Assigned task: Whenever a line below includes the string "performance", show it.

---------- Extracted records ----------

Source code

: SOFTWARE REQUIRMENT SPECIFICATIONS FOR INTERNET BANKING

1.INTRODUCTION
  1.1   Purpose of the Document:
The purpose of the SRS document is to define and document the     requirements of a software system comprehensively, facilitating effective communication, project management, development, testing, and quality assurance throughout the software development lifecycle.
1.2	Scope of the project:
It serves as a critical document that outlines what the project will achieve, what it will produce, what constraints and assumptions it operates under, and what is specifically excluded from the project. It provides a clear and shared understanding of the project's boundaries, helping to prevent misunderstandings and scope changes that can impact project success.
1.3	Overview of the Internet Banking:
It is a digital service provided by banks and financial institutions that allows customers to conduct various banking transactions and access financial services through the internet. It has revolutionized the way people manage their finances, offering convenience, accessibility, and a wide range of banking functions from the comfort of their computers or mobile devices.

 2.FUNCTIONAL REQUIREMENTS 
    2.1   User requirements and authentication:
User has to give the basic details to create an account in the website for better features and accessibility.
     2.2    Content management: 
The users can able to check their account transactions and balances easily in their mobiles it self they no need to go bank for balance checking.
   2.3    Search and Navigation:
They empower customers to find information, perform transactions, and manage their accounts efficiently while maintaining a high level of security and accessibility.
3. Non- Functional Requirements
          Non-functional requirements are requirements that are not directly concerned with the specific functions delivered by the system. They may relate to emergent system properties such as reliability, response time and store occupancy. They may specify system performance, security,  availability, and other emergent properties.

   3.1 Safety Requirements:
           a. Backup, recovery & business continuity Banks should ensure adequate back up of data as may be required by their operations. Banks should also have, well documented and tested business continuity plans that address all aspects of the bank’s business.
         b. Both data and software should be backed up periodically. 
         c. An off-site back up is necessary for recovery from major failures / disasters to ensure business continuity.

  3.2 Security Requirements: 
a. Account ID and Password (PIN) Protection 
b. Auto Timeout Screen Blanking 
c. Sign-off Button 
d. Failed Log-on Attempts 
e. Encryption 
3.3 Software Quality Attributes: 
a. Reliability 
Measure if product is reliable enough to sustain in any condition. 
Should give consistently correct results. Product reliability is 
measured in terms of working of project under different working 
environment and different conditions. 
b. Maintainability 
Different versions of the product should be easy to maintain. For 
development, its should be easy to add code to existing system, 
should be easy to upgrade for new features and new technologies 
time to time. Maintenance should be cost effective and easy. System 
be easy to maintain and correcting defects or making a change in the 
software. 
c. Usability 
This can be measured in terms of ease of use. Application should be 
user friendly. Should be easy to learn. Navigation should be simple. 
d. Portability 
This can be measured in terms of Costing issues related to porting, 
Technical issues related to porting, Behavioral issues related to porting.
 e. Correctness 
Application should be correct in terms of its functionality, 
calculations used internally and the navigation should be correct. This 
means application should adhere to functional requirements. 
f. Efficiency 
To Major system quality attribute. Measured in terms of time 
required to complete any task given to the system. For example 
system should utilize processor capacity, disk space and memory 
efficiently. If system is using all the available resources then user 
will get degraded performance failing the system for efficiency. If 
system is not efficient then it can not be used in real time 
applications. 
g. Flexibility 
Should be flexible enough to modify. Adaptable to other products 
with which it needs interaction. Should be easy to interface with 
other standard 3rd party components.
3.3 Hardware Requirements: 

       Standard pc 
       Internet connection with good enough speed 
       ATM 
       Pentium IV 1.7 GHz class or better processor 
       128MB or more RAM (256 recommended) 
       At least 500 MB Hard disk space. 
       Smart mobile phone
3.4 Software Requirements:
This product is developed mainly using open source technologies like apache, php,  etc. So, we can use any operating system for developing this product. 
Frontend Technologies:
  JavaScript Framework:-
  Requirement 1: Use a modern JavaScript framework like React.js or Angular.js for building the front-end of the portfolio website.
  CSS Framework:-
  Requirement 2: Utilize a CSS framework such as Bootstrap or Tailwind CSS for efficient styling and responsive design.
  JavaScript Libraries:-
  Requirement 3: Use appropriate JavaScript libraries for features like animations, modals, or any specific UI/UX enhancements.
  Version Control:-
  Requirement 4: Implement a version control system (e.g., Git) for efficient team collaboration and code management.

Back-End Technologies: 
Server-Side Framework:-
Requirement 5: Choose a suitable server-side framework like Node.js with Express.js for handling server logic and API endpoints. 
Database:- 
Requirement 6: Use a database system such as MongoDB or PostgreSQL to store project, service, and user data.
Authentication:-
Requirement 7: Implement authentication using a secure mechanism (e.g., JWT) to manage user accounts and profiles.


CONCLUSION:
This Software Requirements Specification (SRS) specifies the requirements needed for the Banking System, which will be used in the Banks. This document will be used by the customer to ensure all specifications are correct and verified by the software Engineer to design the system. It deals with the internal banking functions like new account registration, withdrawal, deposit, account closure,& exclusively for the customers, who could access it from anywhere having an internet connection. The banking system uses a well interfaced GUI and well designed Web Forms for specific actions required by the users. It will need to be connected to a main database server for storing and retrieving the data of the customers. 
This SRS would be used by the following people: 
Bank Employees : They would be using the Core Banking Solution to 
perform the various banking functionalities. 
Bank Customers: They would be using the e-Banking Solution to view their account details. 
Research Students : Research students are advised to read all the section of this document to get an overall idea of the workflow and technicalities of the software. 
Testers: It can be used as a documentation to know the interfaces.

----------

Expected output:
          Non-functional requirements are requirements that are not directly concerned with the specific functions delivered by the system. They may relate to emergent system properties such as reliability, response time and store occupancy. They may specify system performance, security,  availability, and other emergent properties.
will get degraded performance failing the system for efficiency. If 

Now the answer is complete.